In terms of content, it is important to make sure the presentation is clear, concise, and worthy of disclosure. Investors and analysts will be looking for incremental information on the business and it is important the key messages are clearly articulated and resonate with the investment community.
To ensure success you need to determine the top questions or concerns that analysts and investors would like addressed. You will know you are successful if analyst reports following the meeting outline your desired key takeaways and indicate that the various benchmarks provided are achievable – all of which should help lead to a higher share price and valuation over time.
It is also important to properly set management’s expectations regarding investment community attendance. If management is expecting 50 people and 25 investors and three sell-side analysts to show up, you may be very pleased, but management may look at the event as a failure. Be sure to set proper expectations regarding attendance.
Finally, thoughtful planning and preparation are key to a successful result. Below we have listed the Top 10 considerations for investor and analyst day planning as well as one extra recommendation that we find as a great tool for feedback post the meeting.
Date, Time, Location
- Ensure the start time makes it easy for attendees to arrive the night before or travel in and out the day of the event – even look at potential flight options out of major investment centers to ensure good options for people to get to and from the event
- Or host the event in a major city like New York, Boston, etc. to make it very easy and accessible for the investment community
- Consider reserving a room block at a hotel
- Decide if the event should be held at a corporate HQ, distribution or manufacturing facility, a hotel in New York, or a combination of the latter
- Transportation/Logistics – if the event is at HQ or a corporate facility the company should considering providing transportation to make it easier
- Buy-side and sell-side (existing and potential shareholders and research analysts)
- Number of attendees will vary depending on the company and location. For example, you are likely to get better attendance hosting in New York than Emporia, Kansas.
- If you are concerned about having too many attendees, stick to your invite list and always offer participants the option to webcast
- Send a “Save the Date” as soon as you are certain that the date and location will not move. It is okay to even just to confirm the city, for example, New York, and wait to provide RSVPs with the specific location details
- Official invitation should go out no later than six weeks in advance from the event
Presenters & Preparation
- Analyst Days are a great way to showcase the depth and breadth of an executive team.

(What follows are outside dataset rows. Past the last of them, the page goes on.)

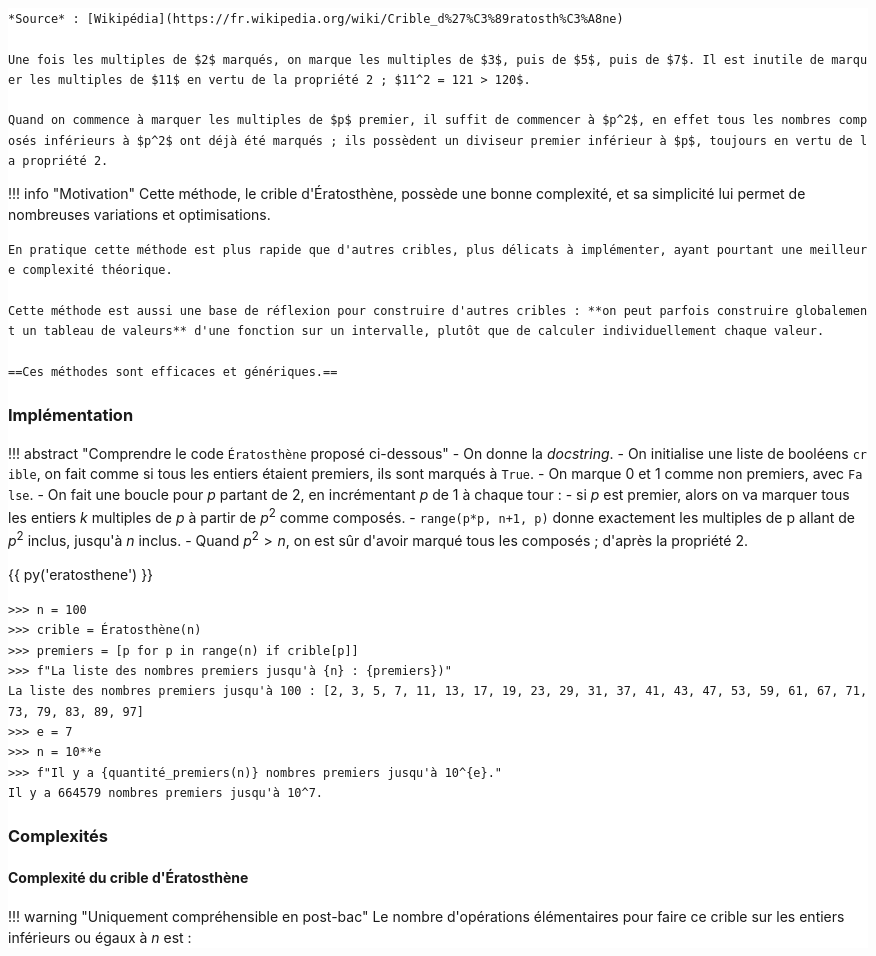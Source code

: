     *Source* : [Wikipédia](https://fr.wikipedia.org/wiki/Crible_d%27%C3%89ratosth%C3%A8ne)

    Une fois les multiples de $2$ marqués, on marque les multiples de $3$, puis de $5$, puis de $7$. Il est inutile de marquer les multiples de $11$ en vertu de la propriété 2 ; $11^2 = 121 > 120$.

    Quand on commence à marquer les multiples de $p$ premier, il suffit de commencer à $p^2$, en effet tous les nombres composés inférieurs à $p^2$ ont déjà été marqués ; ils possèdent un diviseur premier inférieur à $p$, toujours en vertu de la propriété 2.

!!! info "Motivation"
    Cette méthode, le crible d'Ératosthène, possède une bonne complexité, et sa simplicité lui permet de nombreuses variations et optimisations.
    
    En pratique cette méthode est plus rapide que d'autres cribles, plus délicats à implémenter, ayant pourtant une meilleure complexité théorique.

    Cette méthode est aussi une base de réflexion pour construire d'autres cribles : **on peut parfois construire globalement un tableau de valeurs** d'une fonction sur un intervalle, plutôt que de calculer individuellement chaque valeur.
    
    ==Ces méthodes sont efficaces et génériques.==

### Implémentation

!!! abstract "Comprendre le code `Ératosthène` proposé ci-dessous"
    - On donne la *docstring*.
    - On initialise une liste de booléens `crible`, on fait comme si tous les entiers étaient premiers, ils sont marqués à `True`.
    - On marque $0$ et $1$ comme non premiers, avec  `False`.
    - On fait une boucle pour $p$ partant de $2$, en incrémentant $p$ de $1$ à chaque tour :
        - si $p$ est premier, alors on va marquer tous les entiers $k$ multiples de $p$ à partir de $p^2$ comme composés.
        - `range(p*p, n+1, p)` donne exactement les multiples de p allant de $p^2$ inclus, jusqu'à $n$ inclus.
    - Quand $p^2 > n$, on est sûr d'avoir marqué tous les composés ; d'après la propriété 2.

{{ py('eratosthene') }}

```py3
>>> n = 100
>>> crible = Ératosthène(n)
>>> premiers = [p for p in range(n) if crible[p]]
>>> f"La liste des nombres premiers jusqu'à {n} : {premiers})"
La liste des nombres premiers jusqu'à 100 : [2, 3, 5, 7, 11, 13, 17, 19, 23, 29, 31, 37, 41, 43, 47, 53, 59, 61, 67, 71, 73, 79, 83, 89, 97]
>>> e = 7
>>> n = 10**e
>>> f"Il y a {quantité_premiers(n)} nombres premiers jusqu'à 10^{e}."
Il y a 664579 nombres premiers jusqu'à 10^7.
```

### Complexités

#### Complexité du crible d'Ératosthène

!!! warning "Uniquement compréhensible en post-bac"
    Le nombre d'opérations élémentaires pour faire ce crible sur les entiers inférieurs ou égaux à $n$ est :


[^1]: Article Wikipédia (en anglais) [*Prime-counting function*](https://en.wikipedia.org/wiki/Prime-counting_function)
[^2]: Article du blog de David Louapre [(Science étonnante) ; sur l'hypothèse de Riemann](https://scienceetonnante.com/2019/10/04/lhypothese-de-riemann/)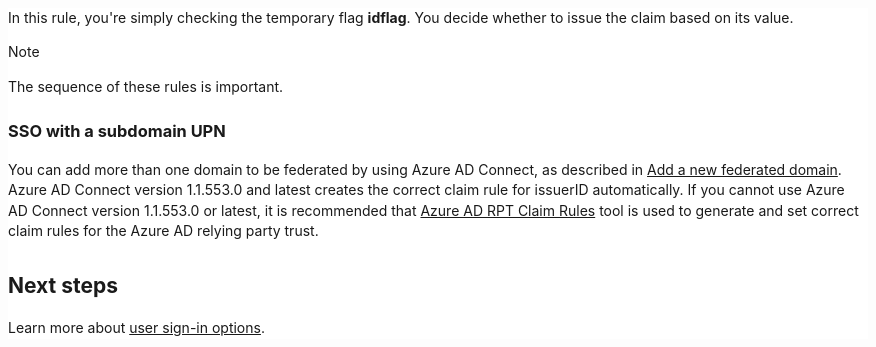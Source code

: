 In this rule, you're simply checking the temporary flag **idflag**. You decide whether to issue the claim based on its value.

> [!NOTE]
> The sequence of these rules is important.

### SSO with a subdomain UPN

You can add more than one domain to be federated by using Azure AD Connect, as described in [Add a new federated domain](how-to-connect-fed-management.md#addfeddomain). Azure AD Connect version 1.1.553.0 and latest creates the correct claim rule for issuerID automatically. If you cannot use Azure AD Connect version 1.1.553.0 or latest, it is recommended that [Azure AD RPT Claim Rules](https://aka.ms/aadrptclaimrules) tool is used to generate and set correct claim rules for the Azure AD relying party trust.

## Next steps
Learn more about [user sign-in options](plan-connect-user-signin.md).
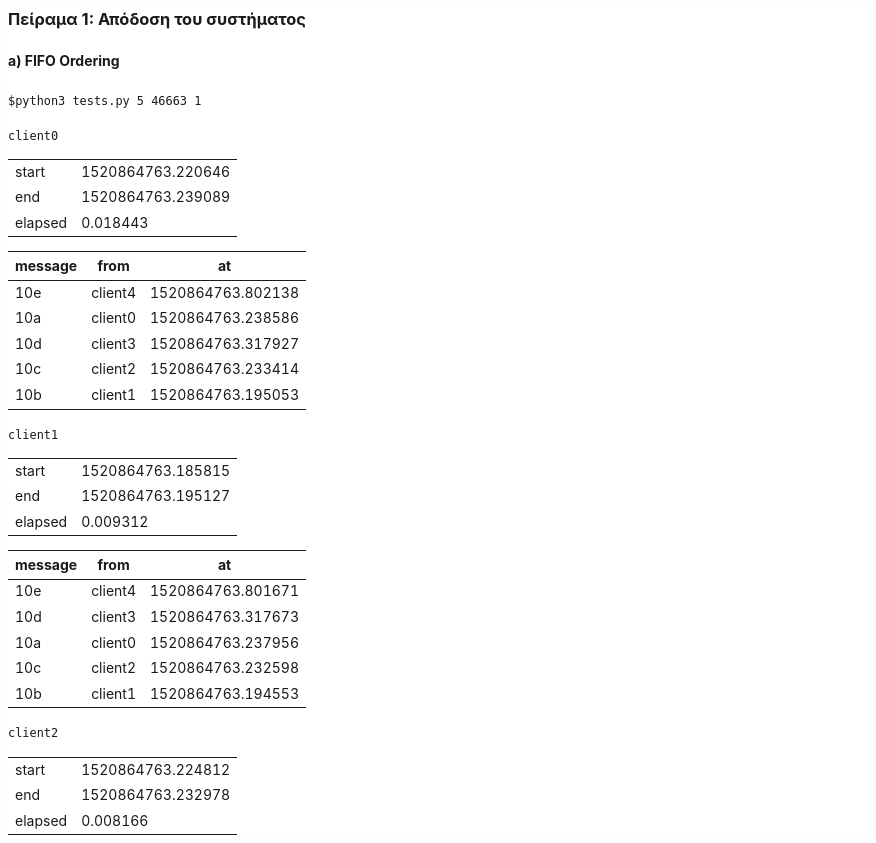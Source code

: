 ### **Πείραμα 1**: Απόδοση του συστήματος 

#### a) FIFO Ordering

```
$python3 tests.py 5 46663 1
```

`client0`

| | |
| -- | -- |
| start | 1520864763.220646 |
| end | 1520864763.239089 |
| elapsed | 0.018443 |

| message | from | at |
| -- | -- | -- |
| 10e | client4 | 1520864763.802138 |
| 10a | client0 | 1520864763.238586 |
| 10d | client3 | 1520864763.317927 |
| 10c | client2 | 1520864763.233414 |
| 10b | client1 | 1520864763.195053 |

`client1`

| | |
| -- | -- |
| start | 1520864763.185815 |
| end | 1520864763.195127 |
| elapsed | 0.009312 |

| message | from | at |
| -- | -- | -- |
| 10e | client4 | 1520864763.801671 |
| 10d | client3 | 1520864763.317673 |
| 10a | client0 | 1520864763.237956 |
| 10c | client2 | 1520864763.232598 |
| 10b | client1 | 1520864763.194553 |

`client2`

| | |
| -- | -- |
| start | 1520864763.224812 |
| end | 1520864763.232978 |
| elapsed | 0.008166 |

The most common presenters are the CEO and CFO, but it is important to determine who else is best to present – CMO, CIO, COO, Divisional Presidents, etc.

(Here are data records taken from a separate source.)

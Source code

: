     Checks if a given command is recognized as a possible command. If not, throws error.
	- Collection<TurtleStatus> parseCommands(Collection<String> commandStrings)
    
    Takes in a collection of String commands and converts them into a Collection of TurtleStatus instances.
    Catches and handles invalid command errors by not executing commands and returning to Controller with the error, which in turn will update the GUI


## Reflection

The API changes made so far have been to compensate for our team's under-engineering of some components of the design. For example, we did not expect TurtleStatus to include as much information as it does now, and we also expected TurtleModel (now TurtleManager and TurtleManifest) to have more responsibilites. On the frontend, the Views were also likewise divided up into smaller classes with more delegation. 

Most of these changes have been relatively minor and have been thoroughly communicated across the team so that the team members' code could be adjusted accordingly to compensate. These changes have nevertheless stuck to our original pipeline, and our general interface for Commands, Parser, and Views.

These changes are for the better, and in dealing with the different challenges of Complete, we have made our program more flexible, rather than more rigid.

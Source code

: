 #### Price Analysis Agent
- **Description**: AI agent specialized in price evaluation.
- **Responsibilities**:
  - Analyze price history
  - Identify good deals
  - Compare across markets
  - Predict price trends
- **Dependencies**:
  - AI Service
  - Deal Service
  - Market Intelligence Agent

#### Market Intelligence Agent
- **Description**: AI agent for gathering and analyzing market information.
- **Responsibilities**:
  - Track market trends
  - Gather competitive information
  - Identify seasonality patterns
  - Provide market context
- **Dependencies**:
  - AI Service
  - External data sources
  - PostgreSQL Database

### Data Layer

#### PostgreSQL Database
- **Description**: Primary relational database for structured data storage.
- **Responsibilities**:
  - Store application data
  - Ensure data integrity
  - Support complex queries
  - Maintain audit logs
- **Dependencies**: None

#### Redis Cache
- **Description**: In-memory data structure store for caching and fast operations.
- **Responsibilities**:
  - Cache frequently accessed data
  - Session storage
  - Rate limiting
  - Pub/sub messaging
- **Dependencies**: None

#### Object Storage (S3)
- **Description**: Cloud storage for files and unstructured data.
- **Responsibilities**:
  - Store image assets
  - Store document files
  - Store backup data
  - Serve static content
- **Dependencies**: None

- Recommend presentation training for management and an overview of Regulation Fair Disclosure (“Reg FD”) in advance.
- Conduct a dry-run the day before the event
Agenda & Presentation Content
- Include breakfast and/or lunch
- 2 to 3 hours for management’s presentation
- Travel time to and from distribution or manufacturing facility or store tour
- Allot time for Q&A
- Determine what information is incremental, if anything?
- Guidance, long-term plan, strategic initiatives
- Recommend filing the presentation as an 8-K before the start of the presentation. Upon arrival, the attendees will flip through the deck to see if anything is newsworthy
- From a Reg FD perspective, we recommend webcasting the analyst day and issuing a press release in advance with the basic details on how to access the event and presentation on the IR website
- In addition, depending on the situation, companies may also issue a press release the day of the event provide an update to their strategic or long-term plan, guidance and financial targets
- Consider whether financial media interviews are an effective way to fully get the corporate story out to the financial community and raise visibility
Webcasting & A/V
- Ask the presenters if they prefer lavalier, table top, or hand-held microphones; make sure there is a hand-held microphone for Q&A so those listening via webcast can hear the question
- Consider using a comfort monitor
- If using a video, make sure there is audio capability on-site and you do a sound check in advance
- Test webcast and dial-in on-site before the start of the event
- Recommend full dry run of presentation the day prior
- Have AV technician in room for the duration of the presentation
Food and Drink
- Depending on the time of day, determine what food and beverage or snacks will be provided for the group and plan a menu in advance
- Many hotels charge you to bring from food outside vendors, or do not allow it at all
- Be aware of your limitations with catering- how many servers will there be, is there an oven or microwave on-site, etc.
Name tags or tents
- Helpful for mgmt. so they know who they are speaking with
- Bring extra blank ones in case there is a last minute add or an associate fills in for their analyst, etc.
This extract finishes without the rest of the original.